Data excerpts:
══════

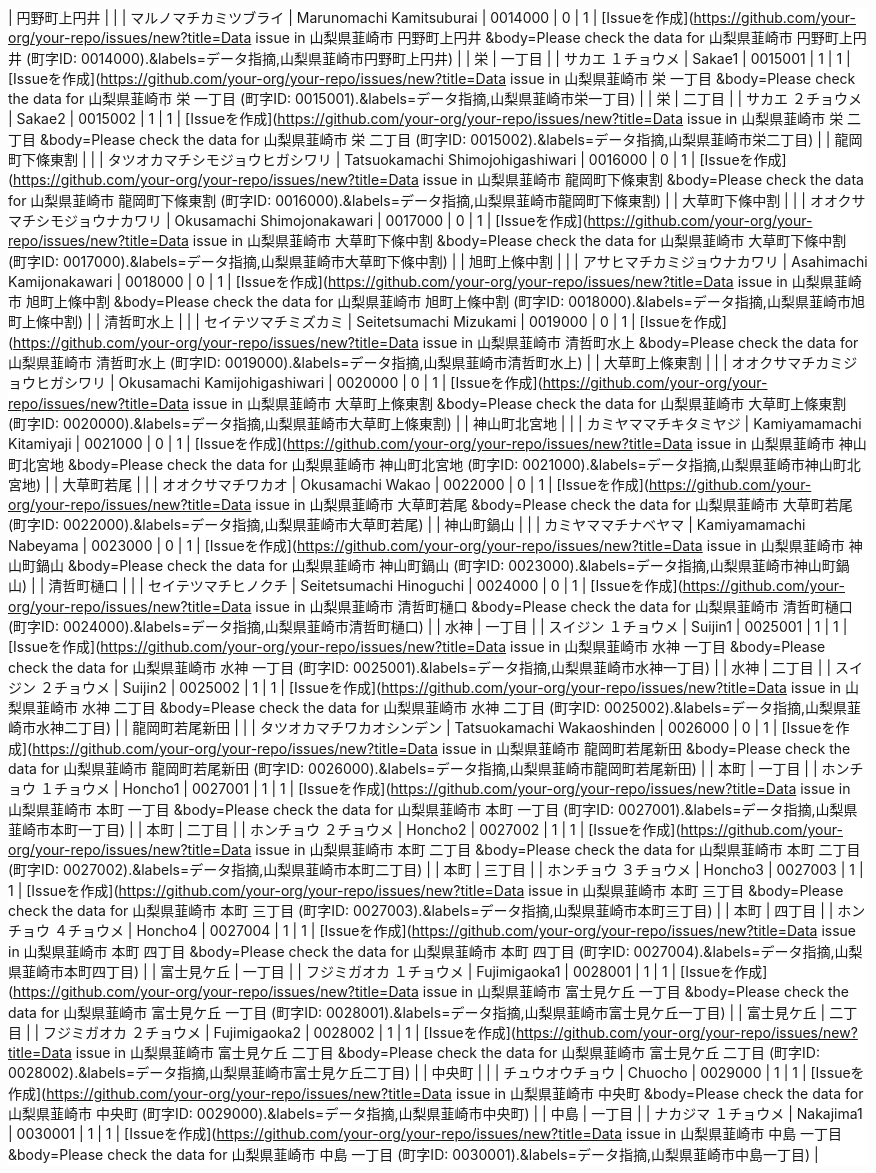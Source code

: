 | 円野町上円井 |  |  | マルノマチカミツブライ   | Marunomachi Kamitsuburai | 0014000 | 0 | 1 | [Issueを作成](https://github.com/your-org/your-repo/issues/new?title=Data issue in 山梨県韮崎市 円野町上円井  &body=Please check the data for 山梨県韮崎市 円野町上円井   (町字ID: 0014000).&labels=データ指摘,山梨県韮崎市円野町上円井) |
| 栄 | 一丁目 |  | サカエ １チョウメ  | Sakae1 | 0015001 | 1 | 1 | [Issueを作成](https://github.com/your-org/your-repo/issues/new?title=Data issue in 山梨県韮崎市 栄 一丁目 &body=Please check the data for 山梨県韮崎市 栄 一丁目  (町字ID: 0015001).&labels=データ指摘,山梨県韮崎市栄一丁目) |
| 栄 | 二丁目 |  | サカエ ２チョウメ  | Sakae2 | 0015002 | 1 | 1 | [Issueを作成](https://github.com/your-org/your-repo/issues/new?title=Data issue in 山梨県韮崎市 栄 二丁目 &body=Please check the data for 山梨県韮崎市 栄 二丁目  (町字ID: 0015002).&labels=データ指摘,山梨県韮崎市栄二丁目) |
| 龍岡町下條東割 |  |  | タツオカマチシモジョウヒガシワリ   | Tatsuokamachi Shimojohigashiwari | 0016000 | 0 | 1 | [Issueを作成](https://github.com/your-org/your-repo/issues/new?title=Data issue in 山梨県韮崎市 龍岡町下條東割  &body=Please check the data for 山梨県韮崎市 龍岡町下條東割   (町字ID: 0016000).&labels=データ指摘,山梨県韮崎市龍岡町下條東割) |
| 大草町下條中割 |  |  | オオクサマチシモジョウナカワリ   | Okusamachi Shimojonakawari | 0017000 | 0 | 1 | [Issueを作成](https://github.com/your-org/your-repo/issues/new?title=Data issue in 山梨県韮崎市 大草町下條中割  &body=Please check the data for 山梨県韮崎市 大草町下條中割   (町字ID: 0017000).&labels=データ指摘,山梨県韮崎市大草町下條中割) |
| 旭町上條中割 |  |  | アサヒマチカミジョウナカワリ   | Asahimachi Kamijonakawari | 0018000 | 0 | 1 | [Issueを作成](https://github.com/your-org/your-repo/issues/new?title=Data issue in 山梨県韮崎市 旭町上條中割  &body=Please check the data for 山梨県韮崎市 旭町上條中割   (町字ID: 0018000).&labels=データ指摘,山梨県韮崎市旭町上條中割) |
| 清哲町水上 |  |  | セイテツマチミズカミ   | Seitetsumachi Mizukami | 0019000 | 0 | 1 | [Issueを作成](https://github.com/your-org/your-repo/issues/new?title=Data issue in 山梨県韮崎市 清哲町水上  &body=Please check the data for 山梨県韮崎市 清哲町水上   (町字ID: 0019000).&labels=データ指摘,山梨県韮崎市清哲町水上) |
| 大草町上條東割 |  |  | オオクサマチカミジョウヒガシワリ   | Okusamachi Kamijohigashiwari | 0020000 | 0 | 1 | [Issueを作成](https://github.com/your-org/your-repo/issues/new?title=Data issue in 山梨県韮崎市 大草町上條東割  &body=Please check the data for 山梨県韮崎市 大草町上條東割   (町字ID: 0020000).&labels=データ指摘,山梨県韮崎市大草町上條東割) |
| 神山町北宮地 |  |  | カミヤママチキタミヤジ   | Kamiyamamachi Kitamiyaji | 0021000 | 0 | 1 | [Issueを作成](https://github.com/your-org/your-repo/issues/new?title=Data issue in 山梨県韮崎市 神山町北宮地  &body=Please check the data for 山梨県韮崎市 神山町北宮地   (町字ID: 0021000).&labels=データ指摘,山梨県韮崎市神山町北宮地) |
| 大草町若尾 |  |  | オオクサマチワカオ   | Okusamachi Wakao | 0022000 | 0 | 1 | [Issueを作成](https://github.com/your-org/your-repo/issues/new?title=Data issue in 山梨県韮崎市 大草町若尾  &body=Please check the data for 山梨県韮崎市 大草町若尾   (町字ID: 0022000).&labels=データ指摘,山梨県韮崎市大草町若尾) |
| 神山町鍋山 |  |  | カミヤママチナベヤマ   | Kamiyamamachi Nabeyama | 0023000 | 0 | 1 | [Issueを作成](https://github.com/your-org/your-repo/issues/new?title=Data issue in 山梨県韮崎市 神山町鍋山  &body=Please check the data for 山梨県韮崎市 神山町鍋山   (町字ID: 0023000).&labels=データ指摘,山梨県韮崎市神山町鍋山) |
| 清哲町樋口 |  |  | セイテツマチヒノクチ   | Seitetsumachi Hinoguchi | 0024000 | 0 | 1 | [Issueを作成](https://github.com/your-org/your-repo/issues/new?title=Data issue in 山梨県韮崎市 清哲町樋口  &body=Please check the data for 山梨県韮崎市 清哲町樋口   (町字ID: 0024000).&labels=データ指摘,山梨県韮崎市清哲町樋口) |
| 水神 | 一丁目 |  | スイジン １チョウメ  | Suijin1 | 0025001 | 1 | 1 | [Issueを作成](https://github.com/your-org/your-repo/issues/new?title=Data issue in 山梨県韮崎市 水神 一丁目 &body=Please check the data for 山梨県韮崎市 水神 一丁目  (町字ID: 0025001).&labels=データ指摘,山梨県韮崎市水神一丁目) |
| 水神 | 二丁目 |  | スイジン ２チョウメ  | Suijin2 | 0025002 | 1 | 1 | [Issueを作成](https://github.com/your-org/your-repo/issues/new?title=Data issue in 山梨県韮崎市 水神 二丁目 &body=Please check the data for 山梨県韮崎市 水神 二丁目  (町字ID: 0025002).&labels=データ指摘,山梨県韮崎市水神二丁目) |
| 龍岡町若尾新田 |  |  | タツオカマチワカオシンデン   | Tatsuokamachi Wakaoshinden | 0026000 | 0 | 1 | [Issueを作成](https://github.com/your-org/your-repo/issues/new?title=Data issue in 山梨県韮崎市 龍岡町若尾新田  &body=Please check the data for 山梨県韮崎市 龍岡町若尾新田   (町字ID: 0026000).&labels=データ指摘,山梨県韮崎市龍岡町若尾新田) |
| 本町 | 一丁目 |  | ホンチョウ １チョウメ  | Honcho1 | 0027001 | 1 | 1 | [Issueを作成](https://github.com/your-org/your-repo/issues/new?title=Data issue in 山梨県韮崎市 本町 一丁目 &body=Please check the data for 山梨県韮崎市 本町 一丁目  (町字ID: 0027001).&labels=データ指摘,山梨県韮崎市本町一丁目) |
| 本町 | 二丁目 |  | ホンチョウ ２チョウメ  | Honcho2 | 0027002 | 1 | 1 | [Issueを作成](https://github.com/your-org/your-repo/issues/new?title=Data issue in 山梨県韮崎市 本町 二丁目 &body=Please check the data for 山梨県韮崎市 本町 二丁目  (町字ID: 0027002).&labels=データ指摘,山梨県韮崎市本町二丁目) |
| 本町 | 三丁目 |  | ホンチョウ ３チョウメ  | Honcho3 | 0027003 | 1 | 1 | [Issueを作成](https://github.com/your-org/your-repo/issues/new?title=Data issue in 山梨県韮崎市 本町 三丁目 &body=Please check the data for 山梨県韮崎市 本町 三丁目  (町字ID: 0027003).&labels=データ指摘,山梨県韮崎市本町三丁目) |
| 本町 | 四丁目 |  | ホンチョウ ４チョウメ  | Honcho4 | 0027004 | 1 | 1 | [Issueを作成](https://github.com/your-org/your-repo/issues/new?title=Data issue in 山梨県韮崎市 本町 四丁目 &body=Please check the data for 山梨県韮崎市 本町 四丁目  (町字ID: 0027004).&labels=データ指摘,山梨県韮崎市本町四丁目) |
| 富士見ケ丘 | 一丁目 |  | フジミガオカ １チョウメ  | Fujimigaoka1 | 0028001 | 1 | 1 | [Issueを作成](https://github.com/your-org/your-repo/issues/new?title=Data issue in 山梨県韮崎市 富士見ケ丘 一丁目 &body=Please check the data for 山梨県韮崎市 富士見ケ丘 一丁目  (町字ID: 0028001).&labels=データ指摘,山梨県韮崎市富士見ケ丘一丁目) |
| 富士見ケ丘 | 二丁目 |  | フジミガオカ ２チョウメ  | Fujimigaoka2 | 0028002 | 1 | 1 | [Issueを作成](https://github.com/your-org/your-repo/issues/new?title=Data issue in 山梨県韮崎市 富士見ケ丘 二丁目 &body=Please check the data for 山梨県韮崎市 富士見ケ丘 二丁目  (町字ID: 0028002).&labels=データ指摘,山梨県韮崎市富士見ケ丘二丁目) |
| 中央町 |  |  | チュウオウチョウ   | Chuocho | 0029000 | 1 | 1 | [Issueを作成](https://github.com/your-org/your-repo/issues/new?title=Data issue in 山梨県韮崎市 中央町  &body=Please check the data for 山梨県韮崎市 中央町   (町字ID: 0029000).&labels=データ指摘,山梨県韮崎市中央町) |
| 中島 | 一丁目 |  | ナカジマ １チョウメ  | Nakajima1 | 0030001 | 1 | 1 | [Issueを作成](https://github.com/your-org/your-repo/issues/new?title=Data issue in 山梨県韮崎市 中島 一丁目 &body=Please check the data for 山梨県韮崎市 中島 一丁目  (町字ID: 0030001).&labels=データ指摘,山梨県韮崎市中島一丁目) |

══════

Your objective: Reply with only the number of lines in the entries that contain the word "スイジン".

Finished exercise: 2